First came the £5 billion per annum tax. Then came the regulation. Pension funds were crippled. Most private sector companies closed them to new members. Some went on to stop future contributions from existing members. Some went bust. Some pension funds needed so much extra money from their sponsor companies they threatened to bring the company down.
Now the government and the Regulators see pension funds as a ready source of money for the government to borrow. The more mature the fund, the more they demand that the fund “matches” its liabilities by buying government bonds.
How can they believe that a government bond offering an interest rate of between 2% and 4% per annum depending on the maturity date can possibly keep pace with pension requirements?They do not know for sure how long people will live, needing the pension payment. Nor do they know how much inflation governments will unleash as they get out of the present crisis. You cannot “match” liabilities which go up with wage or price inflation by buying low yielding fixed income government bonds.
All you can be sure about is that if you buy government bonds today you will at best get a low return. If you hold them to repayment you will get your 2 to 4% per annum, and a capital loss on repayment. If you sell them before repayment you might make a little more, or you might lose more if interest rates rise. If we have a funding and sterling crisis you could lose a lot at market prices.

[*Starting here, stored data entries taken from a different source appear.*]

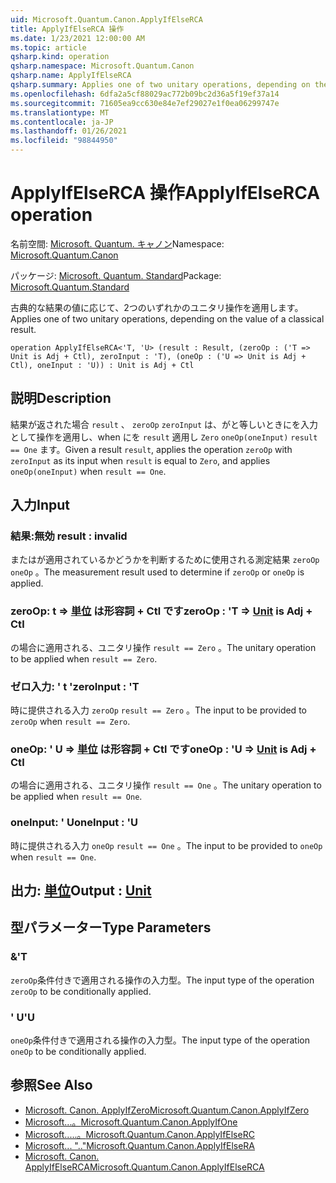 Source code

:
 ```yaml
---
uid: Microsoft.Quantum.Canon.ApplyIfElseRCA
title: ApplyIfElseRCA 操作
ms.date: 1/23/2021 12:00:00 AM
ms.topic: article
qsharp.kind: operation
qsharp.namespace: Microsoft.Quantum.Canon
qsharp.name: ApplyIfElseRCA
qsharp.summary: Applies one of two unitary operations, depending on the value of a classical result.
ms.openlocfilehash: 6dfa2a5cf88029ac772b09bc2d36a5f19ef37a14
ms.sourcegitcommit: 71605ea9cc630e84e7ef29027e1f0ea06299747e
ms.translationtype: MT
ms.contentlocale: ja-JP
ms.lasthandoff: 01/26/2021
ms.locfileid: "98844950"
---
```

# <a name="applyifelserca-operation"></a><span data-ttu-id="3c240-102">ApplyIfElseRCA 操作</span><span class="sxs-lookup"><span data-stu-id="3c240-102">ApplyIfElseRCA operation</span></span>

<span data-ttu-id="3c240-103">名前空間: [Microsoft. Quantum. キャノン](xref:Microsoft.Quantum.Canon)</span><span class="sxs-lookup"><span data-stu-id="3c240-103">Namespace: [Microsoft.Quantum.Canon](xref:Microsoft.Quantum.Canon)</span></span>

<span data-ttu-id="3c240-104">パッケージ: [Microsoft. Quantum. Standard](https://nuget.org/packages/Microsoft.Quantum.Standard)</span><span class="sxs-lookup"><span data-stu-id="3c240-104">Package: [Microsoft.Quantum.Standard](https://nuget.org/packages/Microsoft.Quantum.Standard)</span></span>


<span data-ttu-id="3c240-105">古典的な結果の値に応じて、2つのいずれかのユニタリ操作を適用します。</span><span class="sxs-lookup"><span data-stu-id="3c240-105">Applies one of two unitary operations, depending on the value of a classical result.</span></span>

```qsharp
operation ApplyIfElseRCA<'T, 'U> (result : Result, (zeroOp : ('T => Unit is Adj + Ctl), zeroInput : 'T), (oneOp : ('U => Unit is Adj + Ctl), oneInput : 'U)) : Unit is Adj + Ctl
```


## <a name="description"></a><span data-ttu-id="3c240-106">説明</span><span class="sxs-lookup"><span data-stu-id="3c240-106">Description</span></span>

<span data-ttu-id="3c240-107">結果が返された場合 `result` 、 `zeroOp` `zeroInput` は、がと等しいときにを入力として操作を適用し、when にを `result` 適用し `Zero` `oneOp(oneInput)` `result == One` ます。</span><span class="sxs-lookup"><span data-stu-id="3c240-107">Given a result `result`, applies the operation `zeroOp` with `zeroInput` as its input when `result` is equal to `Zero`, and applies `oneOp(oneInput)` when `result == One`.</span></span>

## <a name="input"></a><span data-ttu-id="3c240-108">入力</span><span class="sxs-lookup"><span data-stu-id="3c240-108">Input</span></span>

### <a name="result--__invalidresult__"></a><span data-ttu-id="3c240-109">結果:__無効 <Result>__</span><span class="sxs-lookup"><span data-stu-id="3c240-109">result : __invalid<Result>__</span></span>

<span data-ttu-id="3c240-110">またはが適用されているかどうかを判断するために使用される測定結果 `zeroOp` `oneOp` 。</span><span class="sxs-lookup"><span data-stu-id="3c240-110">The measurement result used to determine if `zeroOp` or `oneOp` is applied.</span></span>


### <a name="zeroop--t--unit--is-adj--ctl"></a><span data-ttu-id="3c240-111">zeroOp: t => [単位](xref:microsoft.quantum.lang-ref.unit)  は形容詞 + Ctl です</span><span class="sxs-lookup"><span data-stu-id="3c240-111">zeroOp : 'T => [Unit](xref:microsoft.quantum.lang-ref.unit)  is Adj + Ctl</span></span>

<span data-ttu-id="3c240-112">の場合に適用される、ユニタリ操作 `result == Zero` 。</span><span class="sxs-lookup"><span data-stu-id="3c240-112">The unitary operation to be applied when `result == Zero`.</span></span>


### <a name="zeroinput--t"></a><span data-ttu-id="3c240-113">ゼロ入力: ' t '</span><span class="sxs-lookup"><span data-stu-id="3c240-113">zeroInput : 'T</span></span>

<span data-ttu-id="3c240-114">時に提供される入力 `zeroOp` `result == Zero` 。</span><span class="sxs-lookup"><span data-stu-id="3c240-114">The input to be provided to `zeroOp` when `result == Zero`.</span></span>


### <a name="oneop--u--unit--is-adj--ctl"></a><span data-ttu-id="3c240-115">oneOp: ' U => [単位](xref:microsoft.quantum.lang-ref.unit)  は形容詞 + Ctl です</span><span class="sxs-lookup"><span data-stu-id="3c240-115">oneOp : 'U => [Unit](xref:microsoft.quantum.lang-ref.unit)  is Adj + Ctl</span></span>

<span data-ttu-id="3c240-116">の場合に適用される、ユニタリ操作 `result == One` 。</span><span class="sxs-lookup"><span data-stu-id="3c240-116">The unitary operation to be applied when `result == One`.</span></span>


### <a name="oneinput--u"></a><span data-ttu-id="3c240-117">oneInput: ' U</span><span class="sxs-lookup"><span data-stu-id="3c240-117">oneInput : 'U</span></span>

<span data-ttu-id="3c240-118">時に提供される入力 `oneOp` `result == One` 。</span><span class="sxs-lookup"><span data-stu-id="3c240-118">The input to be provided to `oneOp` when `result == One`.</span></span>



## <a name="output--unit"></a><span data-ttu-id="3c240-119">出力: [単位](xref:microsoft.quantum.lang-ref.unit)</span><span class="sxs-lookup"><span data-stu-id="3c240-119">Output : [Unit](xref:microsoft.quantum.lang-ref.unit)</span></span>



## <a name="type-parameters"></a><span data-ttu-id="3c240-120">型パラメーター</span><span class="sxs-lookup"><span data-stu-id="3c240-120">Type Parameters</span></span>

### <a name="t"></a><span data-ttu-id="3c240-121">&</span><span class="sxs-lookup"><span data-stu-id="3c240-121">'T</span></span>

<span data-ttu-id="3c240-122">`zeroOp`条件付きで適用される操作の入力型。</span><span class="sxs-lookup"><span data-stu-id="3c240-122">The input type of the operation `zeroOp` to be conditionally applied.</span></span>
### <a name="u"></a><span data-ttu-id="3c240-123">' U</span><span class="sxs-lookup"><span data-stu-id="3c240-123">'U</span></span>

<span data-ttu-id="3c240-124">`oneOp`条件付きで適用される操作の入力型。</span><span class="sxs-lookup"><span data-stu-id="3c240-124">The input type of the operation `oneOp` to be conditionally applied.</span></span>

## <a name="see-also"></a><span data-ttu-id="3c240-125">参照</span><span class="sxs-lookup"><span data-stu-id="3c240-125">See Also</span></span>

- [<span data-ttu-id="3c240-126">Microsoft. Canon. ApplyIfZero</span><span class="sxs-lookup"><span data-stu-id="3c240-126">Microsoft.Quantum.Canon.ApplyIfZero</span></span>](xref:Microsoft.Quantum.Canon.ApplyIfZero)
- [<span data-ttu-id="3c240-127">Microsoft...。</span><span class="sxs-lookup"><span data-stu-id="3c240-127">Microsoft.Quantum.Canon.ApplyIfOne</span></span>](xref:Microsoft.Quantum.Canon.ApplyIfOne)
- [<span data-ttu-id="3c240-128">Microsoft.....。</span><span class="sxs-lookup"><span data-stu-id="3c240-128">Microsoft.Quantum.Canon.ApplyIfElseRC</span></span>](xref:Microsoft.Quantum.Canon.ApplyIfElseRC)
- [<span data-ttu-id="3c240-129">Microsoft... ".."</span><span class="sxs-lookup"><span data-stu-id="3c240-129">Microsoft.Quantum.Canon.ApplyIfElseRA</span></span>](xref:Microsoft.Quantum.Canon.ApplyIfElseRA)
- [<span data-ttu-id="3c240-130">Microsoft. Canon. ApplyIfElseRCA</span><span class="sxs-lookup"><span data-stu-id="3c240-130">Microsoft.Quantum.Canon.ApplyIfElseRCA</span></span>](xref:Microsoft.Quantum.Canon.ApplyIfElseRCA) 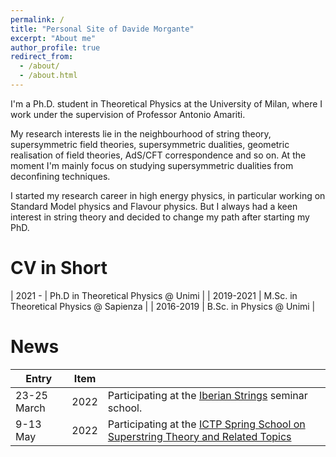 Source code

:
 ```yaml
---
permalink: /
title: "Personal Site of Davide Morgante"
excerpt: "About me"
author_profile: true
redirect_from:
  - /about/
  - /about.html
---
```


I'm a Ph.D. student in Theoretical Physics at the University of Milan, where I work under the supervision of Professor Antonio Amariti.

My research interests lie in the neighbourhood of string theory, supersymmetric field theories, supersymmetric dualities, geometric realisation of field theories, AdS/CFT correspondence and so on.
At the moment I'm mainly focus on studying supersymmetric dualities from deconfining techniques.

I started my research career in high energy physics, in particular working on Standard Model physics and Flavour physics. But I always had a keen interest in string theory and decided to change my path after starting my PhD.

CV in Short
=========

| 2021 -    | Ph.D in Theoretical Physics @ Unimi     |
| 2019-2021 | M.Sc. in Theoretical Physics @ Sapienza |
| 2016-2019 | B.Sc. in Physics @ Unimi                |

News
=========

| Entry           | Item   |                                                              |
| --------        | ------ | ------------------------------------------------------------ |
| 23-25 March     | 2022  | Participating at the [Iberian Strings](https://www.unioviedo.es/hepth/activities/Iberian22/home.html) seminar school.                         |
| 9-13 May        | 2022   | Participating at the [ICTP Spring School on Superstring Theory and Related Topics](https://indico.ictp.it/event/9784/overview)                          |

The truth of the “matching” doctrine is simple. It’s a way of getting more money into the government’s coffers, and it is a way of keeping companies on the pensions rack for longer. There will be more casualties as a result. Everytime more pension funds get into trouble, so the demands on the Pension Compensation Fund rise. The Regulator in turn imposes a bigger tax on the successful funds, making their task more difficult! No wonder most companies have given up on final salary pension funds. Only twelve years ago we had the best pension scheme in Europe by a mile, and many people could look forward to a pension based on their final salary.
Today the issue is when will the government wake up to the unaffordable promises being made on an ever increasing scale in the public sector? When will there be greater equality of treatment between public and private? When will the public sector rich list have to live in the real pensions world that arrived in the private sector some years ago? It just shows how much damage the wrong kinds of tax and regulation can do. Never have pension funds been so regulated, and never have they been so weak.